En casa tenía guardadas en la alacena de la cocina once latas de atún, todos los días comía una en el almuerzo, pero no le gustaban porque era un hombre aburrido, que contradicción, lo sabía, lo pensaba, era irónico, al fin de cuentas no importaba. Quería que el día pasara rápido, miraba el reloj cada cierto tiempo, empezó a sentir hambre, no quería comer; la gente salió de misa, el parque se llenó de montones de personas, él estaba ahí en su silla solo, nadie se sentaba a su lado, notaba la mirada de reojo de ciertos transeúntes, los saludaba, uno por uno, le gustaba hacerlo, era incómodo para ellos, para él también, pese a ello encontraba cierto placer oculto en hacer notar su falta de educación, “son un bulto de idiotas” se dijo y sonrió al punto de la risa, ciertas personas lo notaron, lo miraron horrible, su estado de emoción se esfumó en segundos, sus ojos se nublaron otra vez por el espesor de sus cejas, se quedó mirando al suelo. Alguien se paró a su frente, notó la sombra interponiéndose en su vista.

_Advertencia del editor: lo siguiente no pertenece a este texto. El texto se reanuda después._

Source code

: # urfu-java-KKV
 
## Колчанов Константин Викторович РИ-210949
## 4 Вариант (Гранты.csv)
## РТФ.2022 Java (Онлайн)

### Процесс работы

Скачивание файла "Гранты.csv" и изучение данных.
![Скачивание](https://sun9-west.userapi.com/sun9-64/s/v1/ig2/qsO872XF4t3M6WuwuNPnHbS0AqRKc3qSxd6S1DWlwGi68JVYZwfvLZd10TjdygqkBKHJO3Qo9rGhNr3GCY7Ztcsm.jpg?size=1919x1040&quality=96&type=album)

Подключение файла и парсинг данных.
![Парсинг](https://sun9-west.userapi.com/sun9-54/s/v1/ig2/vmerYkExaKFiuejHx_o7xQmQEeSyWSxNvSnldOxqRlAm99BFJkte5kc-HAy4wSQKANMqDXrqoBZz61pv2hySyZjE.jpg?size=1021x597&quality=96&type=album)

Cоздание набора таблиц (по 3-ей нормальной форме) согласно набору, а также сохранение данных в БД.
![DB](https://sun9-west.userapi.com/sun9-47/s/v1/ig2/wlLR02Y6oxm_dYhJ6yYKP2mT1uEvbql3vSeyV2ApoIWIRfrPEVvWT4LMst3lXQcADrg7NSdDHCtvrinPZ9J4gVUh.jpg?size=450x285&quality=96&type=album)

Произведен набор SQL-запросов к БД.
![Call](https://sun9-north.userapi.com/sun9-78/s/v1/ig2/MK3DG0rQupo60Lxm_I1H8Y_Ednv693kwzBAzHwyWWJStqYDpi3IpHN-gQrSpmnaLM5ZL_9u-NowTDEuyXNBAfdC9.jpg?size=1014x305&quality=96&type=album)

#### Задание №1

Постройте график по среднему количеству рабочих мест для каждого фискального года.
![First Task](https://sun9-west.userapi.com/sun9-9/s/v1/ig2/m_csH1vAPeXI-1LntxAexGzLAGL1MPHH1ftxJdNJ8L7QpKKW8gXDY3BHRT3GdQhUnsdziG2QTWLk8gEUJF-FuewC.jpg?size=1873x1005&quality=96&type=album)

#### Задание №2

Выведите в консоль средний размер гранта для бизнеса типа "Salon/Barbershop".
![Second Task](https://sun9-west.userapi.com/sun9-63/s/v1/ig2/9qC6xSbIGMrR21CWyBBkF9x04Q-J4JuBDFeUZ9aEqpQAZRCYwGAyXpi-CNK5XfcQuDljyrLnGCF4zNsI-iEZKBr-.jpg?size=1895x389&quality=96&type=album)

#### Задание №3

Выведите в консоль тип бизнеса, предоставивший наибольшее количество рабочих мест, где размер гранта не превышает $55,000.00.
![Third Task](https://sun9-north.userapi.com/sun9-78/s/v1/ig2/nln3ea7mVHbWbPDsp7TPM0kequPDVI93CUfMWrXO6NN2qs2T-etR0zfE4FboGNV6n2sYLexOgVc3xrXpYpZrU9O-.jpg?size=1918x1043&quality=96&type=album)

¿Aún sigue aburrido señor? Le preguntaron, era el mismo niño.
Sí, así es siempre, contestó sin levantar la vista.
¿No me va a mirar?
No, vete de aquí.
¿Y si no quiero?
Es mejor que lo hagas, mi mal es contagioso.
¿La aburrición es contagiosa?
Sí.
Ahhh…creo que ya le ha dado a mis padres.
Hablando de ellos, gritaron desde lejos el nombre de su hijo, este se fue sin despedirse, él siguió con la mirada baja, observó su reloj, la tarde ya estaba aquí. Me voy se dijo, estoy cansado.
En la esquina se amontonó la gente esperando el cambió del semáforo para cruzar, de lo juntos se podían sentir las preocupaciones del otro, sus exhalaciones, turbaciones, miedos, también se combinaban los olores naturales, el sudor, la falta de desodorante, la falta de talco en los pies, todo eso confluía; que extraño era sentirse así como él se sentía teniendo tanta gente a su alrededor. La luz cambió, caminaron liberándose de a poco. Iba asomándose la noche, llegó a casa, dejó caer las llaves, tuvo que agacharse a buscarlas, sus movimientos eran torpes, las encontró, abrió la puerta, entró al hogar silencioso, oscuro, donde lo esperaba la misma cama, colgó las llaves de un gancho situado al lado de la puerta, fue al baño, se cepilló los dientes, lavó sus manos, caminó al cuarto, se quitó los zapatos, la chaqueta, camisa y pantalones, retiró la colcha de la cama, extendió la cobija, se acostó; por su ventana entraba un hilo diminuto de luz, le daba en la cara, estaba boca arriba, los ojos bien abiertos, no se dormía, no tenía sueño, no tenía algo en sí para dormirse, apesadumbrado observaba el bombillo apagado sobre su cabeza, pensaba una y otra y otra vez, soy un hombre aburrido porque me siento horriblemente solo y le dio por llorar.